__Try it__:
Repeat every record exactly, but keep images out of the copy.

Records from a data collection
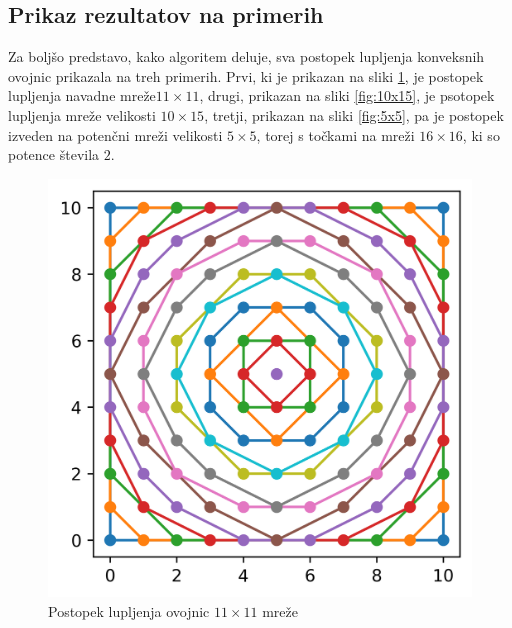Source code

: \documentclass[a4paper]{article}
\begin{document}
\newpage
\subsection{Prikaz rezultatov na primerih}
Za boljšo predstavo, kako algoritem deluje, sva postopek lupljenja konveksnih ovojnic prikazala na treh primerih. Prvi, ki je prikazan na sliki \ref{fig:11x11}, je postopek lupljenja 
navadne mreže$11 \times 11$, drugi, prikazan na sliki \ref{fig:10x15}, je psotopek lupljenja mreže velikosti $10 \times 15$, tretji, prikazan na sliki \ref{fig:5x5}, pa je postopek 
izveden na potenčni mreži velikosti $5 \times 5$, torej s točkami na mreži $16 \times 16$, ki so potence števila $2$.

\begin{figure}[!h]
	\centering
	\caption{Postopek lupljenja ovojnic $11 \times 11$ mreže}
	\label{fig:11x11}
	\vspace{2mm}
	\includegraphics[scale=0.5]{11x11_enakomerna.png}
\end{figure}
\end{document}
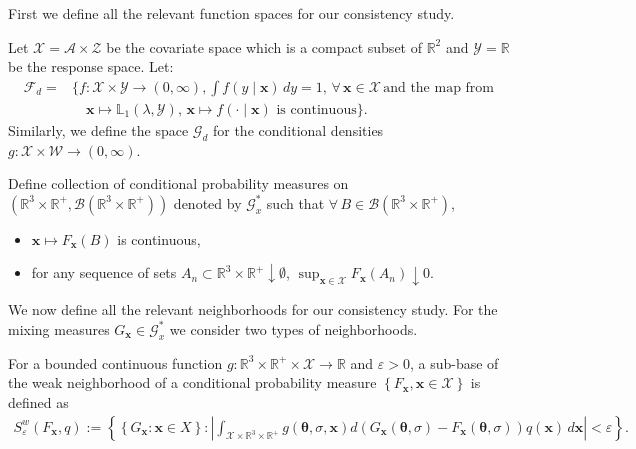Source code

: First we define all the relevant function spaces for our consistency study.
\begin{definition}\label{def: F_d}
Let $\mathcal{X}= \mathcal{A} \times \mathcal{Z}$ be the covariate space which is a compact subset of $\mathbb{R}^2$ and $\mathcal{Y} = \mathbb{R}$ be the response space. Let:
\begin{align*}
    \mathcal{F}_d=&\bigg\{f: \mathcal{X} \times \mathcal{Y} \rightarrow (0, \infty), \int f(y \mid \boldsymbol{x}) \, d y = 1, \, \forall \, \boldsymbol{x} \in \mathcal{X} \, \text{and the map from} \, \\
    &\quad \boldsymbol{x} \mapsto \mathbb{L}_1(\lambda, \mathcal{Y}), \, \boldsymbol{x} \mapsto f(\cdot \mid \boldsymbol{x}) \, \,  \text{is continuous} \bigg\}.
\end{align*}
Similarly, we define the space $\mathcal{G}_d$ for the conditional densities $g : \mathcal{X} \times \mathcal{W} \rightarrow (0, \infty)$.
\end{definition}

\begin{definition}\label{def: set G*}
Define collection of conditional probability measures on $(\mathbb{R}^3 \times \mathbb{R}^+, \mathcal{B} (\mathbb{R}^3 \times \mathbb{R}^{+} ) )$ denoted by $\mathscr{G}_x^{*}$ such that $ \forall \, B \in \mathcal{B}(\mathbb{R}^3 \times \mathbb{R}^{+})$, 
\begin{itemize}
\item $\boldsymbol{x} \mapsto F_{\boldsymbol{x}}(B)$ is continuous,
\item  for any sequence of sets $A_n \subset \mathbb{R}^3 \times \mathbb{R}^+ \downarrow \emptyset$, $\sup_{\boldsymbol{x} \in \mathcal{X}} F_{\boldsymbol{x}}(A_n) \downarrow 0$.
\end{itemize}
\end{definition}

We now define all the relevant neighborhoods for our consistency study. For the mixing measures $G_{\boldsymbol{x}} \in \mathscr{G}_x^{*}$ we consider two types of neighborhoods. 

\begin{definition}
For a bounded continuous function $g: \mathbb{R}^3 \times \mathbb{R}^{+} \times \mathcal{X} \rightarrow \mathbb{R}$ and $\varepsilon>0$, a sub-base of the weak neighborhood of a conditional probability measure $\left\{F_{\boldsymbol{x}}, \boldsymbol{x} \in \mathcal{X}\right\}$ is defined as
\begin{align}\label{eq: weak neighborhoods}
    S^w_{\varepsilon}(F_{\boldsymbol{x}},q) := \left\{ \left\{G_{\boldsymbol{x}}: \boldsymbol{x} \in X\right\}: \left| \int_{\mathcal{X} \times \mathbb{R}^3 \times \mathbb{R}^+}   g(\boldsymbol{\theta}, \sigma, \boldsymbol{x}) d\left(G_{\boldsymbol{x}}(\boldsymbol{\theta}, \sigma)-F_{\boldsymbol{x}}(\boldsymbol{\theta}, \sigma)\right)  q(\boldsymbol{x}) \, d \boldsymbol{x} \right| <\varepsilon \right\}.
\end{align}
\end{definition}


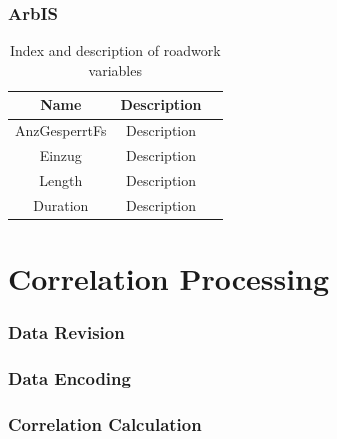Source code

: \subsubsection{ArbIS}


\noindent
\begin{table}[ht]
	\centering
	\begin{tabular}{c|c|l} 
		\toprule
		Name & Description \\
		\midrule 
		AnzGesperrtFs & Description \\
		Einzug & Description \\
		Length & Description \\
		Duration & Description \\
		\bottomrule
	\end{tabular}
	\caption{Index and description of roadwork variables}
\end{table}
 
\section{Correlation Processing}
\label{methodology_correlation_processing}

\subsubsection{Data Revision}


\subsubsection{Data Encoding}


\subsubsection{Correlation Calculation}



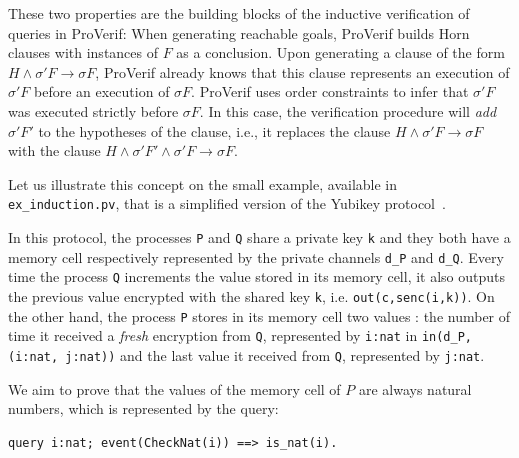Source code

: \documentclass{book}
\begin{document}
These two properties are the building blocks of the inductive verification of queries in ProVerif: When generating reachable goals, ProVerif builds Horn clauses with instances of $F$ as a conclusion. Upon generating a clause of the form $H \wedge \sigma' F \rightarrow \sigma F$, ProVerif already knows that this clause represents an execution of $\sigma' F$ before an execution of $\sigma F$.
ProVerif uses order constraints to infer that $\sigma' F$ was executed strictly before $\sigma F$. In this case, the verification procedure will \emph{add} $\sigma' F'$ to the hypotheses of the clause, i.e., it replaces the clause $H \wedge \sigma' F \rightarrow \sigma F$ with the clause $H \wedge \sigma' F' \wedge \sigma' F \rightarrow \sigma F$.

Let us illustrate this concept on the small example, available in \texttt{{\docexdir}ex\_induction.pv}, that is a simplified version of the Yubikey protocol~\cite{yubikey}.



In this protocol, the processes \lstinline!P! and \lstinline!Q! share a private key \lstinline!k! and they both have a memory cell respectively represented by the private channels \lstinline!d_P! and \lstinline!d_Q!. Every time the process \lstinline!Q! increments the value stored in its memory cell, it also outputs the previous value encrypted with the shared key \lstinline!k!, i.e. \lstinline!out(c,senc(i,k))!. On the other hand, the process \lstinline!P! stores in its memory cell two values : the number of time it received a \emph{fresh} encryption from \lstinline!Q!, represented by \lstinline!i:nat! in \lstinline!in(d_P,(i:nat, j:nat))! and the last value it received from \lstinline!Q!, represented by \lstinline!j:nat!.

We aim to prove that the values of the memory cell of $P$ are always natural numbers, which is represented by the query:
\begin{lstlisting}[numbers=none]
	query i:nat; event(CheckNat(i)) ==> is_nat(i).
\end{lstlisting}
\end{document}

__Written solution__:
Source code

: \documentclass[a4paper]{article}
\begin{document}
\newpage
\subsection{Prikaz rezultatov na primerih}
Za boljšo predstavo, kako algoritem deluje, sva postopek lupljenja konveksnih ovojnic prikazala na treh primerih. Prvi, ki je prikazan na sliki \ref{fig:11x11}, je postopek lupljenja 
navadne mreže$11 \times 11$, drugi, prikazan na sliki \ref{fig:10x15}, je psotopek lupljenja mreže velikosti $10 \times 15$, tretji, prikazan na sliki \ref{fig:5x5}, pa je postopek 
izveden na potenčni mreži velikosti $5 \times 5$, torej s točkami na mreži $16 \times 16$, ki so potence števila $2$.

\begin{figure}[!h]
	\centering
	\caption{Postopek lupljenja ovojnic $11 \times 11$ mreže}
	\label{fig:11x11}
	\vspace{2mm}
	\includegraphics[scale=0.5]{11x11_enakomerna.png}
\end{figure}
\end{document}
Source code

: First we define all the relevant function spaces for our consistency study.
\begin{definition}\label{def: F_d}
Let $\mathcal{X}= \mathcal{A} \times \mathcal{Z}$ be the covariate space which is a compact subset of $\mathbb{R}^2$ and $\mathcal{Y} = \mathbb{R}$ be the response space. Let:
\begin{align*}
    \mathcal{F}_d=&\bigg\{f: \mathcal{X} \times \mathcal{Y} \rightarrow (0, \infty), \int f(y \mid \boldsymbol{x}) \, d y = 1, \, \forall \, \boldsymbol{x} \in \mathcal{X} \, \text{and the map from} \, \\
    &\quad \boldsymbol{x} \mapsto \mathbb{L}_1(\lambda, \mathcal{Y}), \, \boldsymbol{x} \mapsto f(\cdot \mid \boldsymbol{x}) \, \,  \text{is continuous} \bigg\}.
\end{align*}
Similarly, we define the space $\mathcal{G}_d$ for the conditional densities $g : \mathcal{X} \times \mathcal{W} \rightarrow (0, \infty)$.
\end{definition}

\begin{definition}\label{def: set G*}
Define collection of conditional probability measures on $(\mathbb{R}^3 \times \mathbb{R}^+, \mathcal{B} (\mathbb{R}^3 \times \mathbb{R}^{+} ) )$ denoted by $\mathscr{G}_x^{*}$ such that $ \forall \, B \in \mathcal{B}(\mathbb{R}^3 \times \mathbb{R}^{+})$, 
\begin{itemize}
\item $\boldsymbol{x} \mapsto F_{\boldsymbol{x}}(B)$ is continuous,
\item  for any sequence of sets $A_n \subset \mathbb{R}^3 \times \mathbb{R}^+ \downarrow \emptyset$, $\sup_{\boldsymbol{x} \in \mathcal{X}} F_{\boldsymbol{x}}(A_n) \downarrow 0$.
\end{itemize}
\end{definition}

We now define all the relevant neighborhoods for our consistency study. For the mixing measures $G_{\boldsymbol{x}} \in \mathscr{G}_x^{*}$ we consider two types of neighborhoods. 

\begin{definition}
For a bounded continuous function $g: \mathbb{R}^3 \times \mathbb{R}^{+} \times \mathcal{X} \rightarrow \mathbb{R}$ and $\varepsilon>0$, a sub-base of the weak neighborhood of a conditional probability measure $\left\{F_{\boldsymbol{x}}, \boldsymbol{x} \in \mathcal{X}\right\}$ is defined as
\begin{align}\label{eq: weak neighborhoods}
    S^w_{\varepsilon}(F_{\boldsymbol{x}},q) := \left\{ \left\{G_{\boldsymbol{x}}: \boldsymbol{x} \in X\right\}: \left| \int_{\mathcal{X} \times \mathbb{R}^3 \times \mathbb{R}^+}   g(\boldsymbol{\theta}, \sigma, \boldsymbol{x}) d\left(G_{\boldsymbol{x}}(\boldsymbol{\theta}, \sigma)-F_{\boldsymbol{x}}(\boldsymbol{\theta}, \sigma)\right)  q(\boldsymbol{x}) \, d \boldsymbol{x} \right| <\varepsilon \right\}.
\end{align}
\end{definition}


Source code

: \subsubsection{ArbIS}


\noindent
\begin{table}[ht]
	\centering
	\begin{tabular}{c|c|l} 
		\toprule
		Name & Description \\
		\midrule 
		AnzGesperrtFs & Description \\
		Einzug & Description \\
		Length & Description \\
		Duration & Description \\
		\bottomrule
	\end{tabular}
	\caption{Index and description of roadwork variables}
\end{table}
 
\section{Correlation Processing}
\label{methodology_correlation_processing}

\subsubsection{Data Revision}


\subsubsection{Data Encoding}


\subsubsection{Correlation Calculation}



Source code

: \documentclass{book}
\begin{document}
These two properties are the building blocks of the inductive verification of queries in ProVerif: When generating reachable goals, ProVerif builds Horn clauses with instances of $F$ as a conclusion. Upon generating a clause of the form $H \wedge \sigma' F \rightarrow \sigma F$, ProVerif already knows that this clause represents an execution of $\sigma' F$ before an execution of $\sigma F$.
ProVerif uses order constraints to infer that $\sigma' F$ was executed strictly before $\sigma F$. In this case, the verification procedure will \emph{add} $\sigma' F'$ to the hypotheses of the clause, i.e., it replaces the clause $H \wedge \sigma' F \rightarrow \sigma F$ with the clause $H \wedge \sigma' F' \wedge \sigma' F \rightarrow \sigma F$.

Let us illustrate this concept on the small example, available in \texttt{{\docexdir}ex\_induction.pv}, that is a simplified version of the Yubikey protocol~\cite{yubikey}.



In this protocol, the processes \lstinline!P! and \lstinline!Q! share a private key \lstinline!k! and they both have a memory cell respectively represented by the private channels \lstinline!d_P! and \lstinline!d_Q!. Every time the process \lstinline!Q! increments the value stored in its memory cell, it also outputs the previous value encrypted with the shared key \lstinline!k!, i.e. \lstinline!out(c,senc(i,k))!. On the other hand, the process \lstinline!P! stores in its memory cell two values : the number of time it received a \emph{fresh} encryption from \lstinline!Q!, represented by \lstinline!i:nat! in \lstinline!in(d_P,(i:nat, j:nat))! and the last value it received from \lstinline!Q!, represented by \lstinline!j:nat!.

We aim to prove that the values of the memory cell of $P$ are always natural numbers, which is represented by the query:
\begin{lstlisting}[numbers=none]
	query i:nat; event(CheckNat(i)) ==> is_nat(i).
\end{lstlisting}
\end{document}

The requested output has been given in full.